### Activity:
Pull each line containing "ligera" out of the listing below.

======== Task data ========

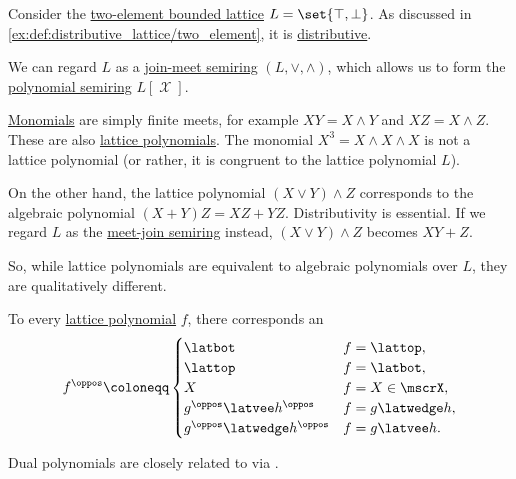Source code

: \begin{remark}\label{rem:algebraic_and_lattice_polynomials}
  Consider the \hyperref[def:bounded_lattice/trivial]{two-element bounded lattice} \( L = \set{ \top, \bot } \). As discussed in \cref{ex:def:distributive_lattice/two_element}, it is \hyperref[def:distributive_lattice]{distributive}.

  We can regard \( L \) as a \hyperref[def:lattice_as_semiring]{join-meet semiring} \( (L, \vee, \wedge) \), which allows us to form the \hyperref[def:polynomial_algebra]{polynomial semiring} \( L[\mscrX] \).

  \hyperref[def:polynomial_algebra/monomials]{Monomials} are simply finite meets, for example \( XY = X \wedge Y \) and \( XZ = X \wedge Z \). These are also \hyperref[def:free_lattice/polynomial]{lattice polynomials}. The monomial \( X^3 = X \wedge X \wedge X \) is not a lattice polynomial (or rather, it is congruent to the lattice polynomial \( L \)).

  On the other hand, the lattice polynomial \( (X \vee Y) \wedge Z \) corresponds to the algebraic polynomial \( (X + Y)Z = XZ + YZ \). Distributivity is essential. If we regard \( L \) as the \hyperref[def:lattice_as_semiring]{meet-join semiring} instead, \( (X \vee Y) \wedge Z \) becomes \( XY + Z \).

  So, while lattice polynomials are equivalent to algebraic polynomials over \( L \), they are qualitatively different.
\end{remark}

\begin{definition}\label{def:dual_lattice_polynomial}\mimprovised
  To every \hyperref[def:free_lattice/polynomial]{lattice polynomial} \( f \), there corresponds an 
  \begin{equation*}
    f^\oppos \coloneqq \begin{cases}
      \latbot                         &f = \lattop, \\
      \lattop                         &f = \latbot, \\
      X                               &f = X \in \mscrX, \\
      g^\oppos \latvee h^\oppos   &f = g \latwedge h, \\
      g^\oppos \latwedge h^\oppos &f = g \latvee h.
    \end{cases}
  \end{equation*}
\end{definition}
\begin{comments}
  \item Dual polynomials are closely related to  via .
\end{comments}


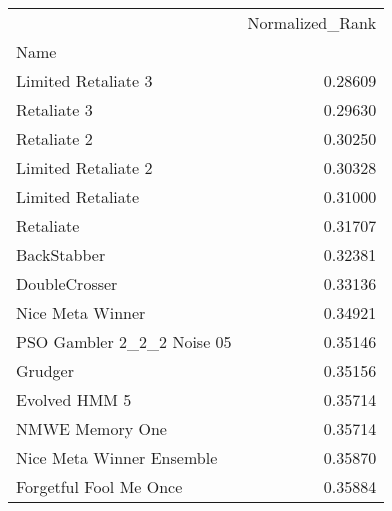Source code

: \begin{tabular}{lr}
\toprule
{} &  Normalized\_Rank \\
Name                       &                  \\
\midrule
Limited Retaliate 3        &          0.28609 \\
Retaliate 3                &          0.29630 \\
Retaliate 2                &          0.30250 \\
Limited Retaliate 2        &          0.30328 \\
Limited Retaliate          &          0.31000 \\
Retaliate                  &          0.31707 \\
BackStabber                &          0.32381 \\
DoubleCrosser              &          0.33136 \\
Nice Meta Winner           &          0.34921 \\
PSO Gambler 2\_2\_2 Noise 05 &          0.35146 \\
Grudger                    &          0.35156 \\
Evolved HMM 5              &          0.35714 \\
NMWE Memory One            &          0.35714 \\
Nice Meta Winner Ensemble  &          0.35870 \\
Forgetful Fool Me Once     &          0.35884 \\
\bottomrule
\end{tabular}
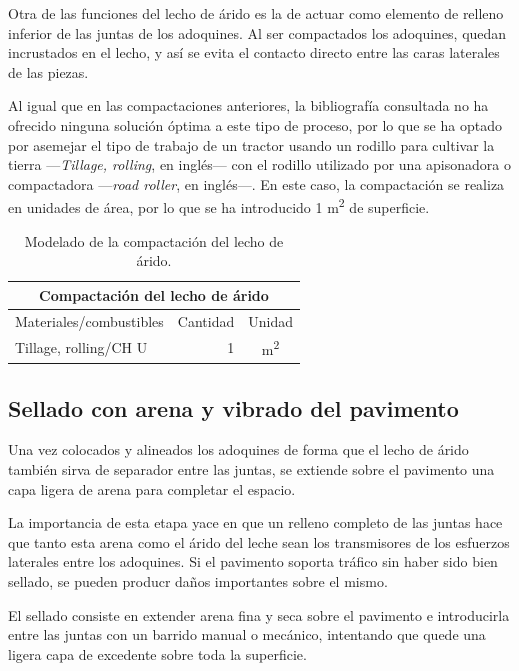 Otra de las funciones del lecho de árido es la de actuar como elemento de relleno inferior de las juntas de los adoquines. Al ser compactados los adoquines, quedan incrustados en el lecho, y así se evita el contacto directo entre las caras laterales de las piezas.


Al igual que en las compactaciones anteriores, la bibliografía consultada no ha ofrecido ninguna solución óptima a este tipo de proceso, por lo que se ha optado por asemejar el tipo de trabajo de un tractor usando un rodillo para cultivar la tierra —\textit{Tillage, rolling}, en inglés— con el rodillo utilizado por una apisonadora o compactadora —\textit{road roller}, en inglés—. En este caso, la compactación se realiza en unidades de área, por lo que se ha introducido 1 \si{m^2} de superficie.

\begin{table}[!htb]
\centering
\begin{tabular}{p{8cm}rc}
\toprule
\multicolumn{3}{c}{Compactación del lecho de árido}\\
\midrule
Materiales/combustibles & Cantidad & Unidad\\
\midrule
Tillage, rolling/CH U & 1 & \si{m^2}\\
\bottomrule
\end{tabular}
\caption{Modelado de la compactación del lecho de árido.}
\label{modeladolecho}
\end{table}

\subsection{Sellado con arena y vibrado del pavimento}\label{sec:selladoinstalacion}

Una vez colocados y alineados los adoquines de forma que el lecho de árido también sirva de separador entre las juntas, se extiende sobre el pavimento una capa ligera de arena para completar el espacio.

La importancia de esta etapa yace en que un relleno completo de las juntas hace que tanto esta arena como el árido del leche sean los transmisores de los esfuerzos laterales entre los adoquines. Si el pavimento soporta tráfico sin haber sido bien sellado, se pueden producr daños importantes sobre el mismo.

El sellado consiste en extender arena fina y seca sobre el pavimento e introducirla entre las juntas con un barrido manual o mecánico, intentando que quede una ligera capa de excedente sobre toda la superficie.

========

### Exercise response:
Una vez colocados y alineados los adoquines de forma que el lecho de árido también sirva de separador entre las juntas, se extiende sobre el pavimento una capa ligera de arena para completar el espacio.
El sellado consiste en extender arena fina y seca sobre el pavimento e introducirla entre las juntas con un barrido manual o mecánico, intentando que quede una ligera capa de excedente sobre toda la superficie.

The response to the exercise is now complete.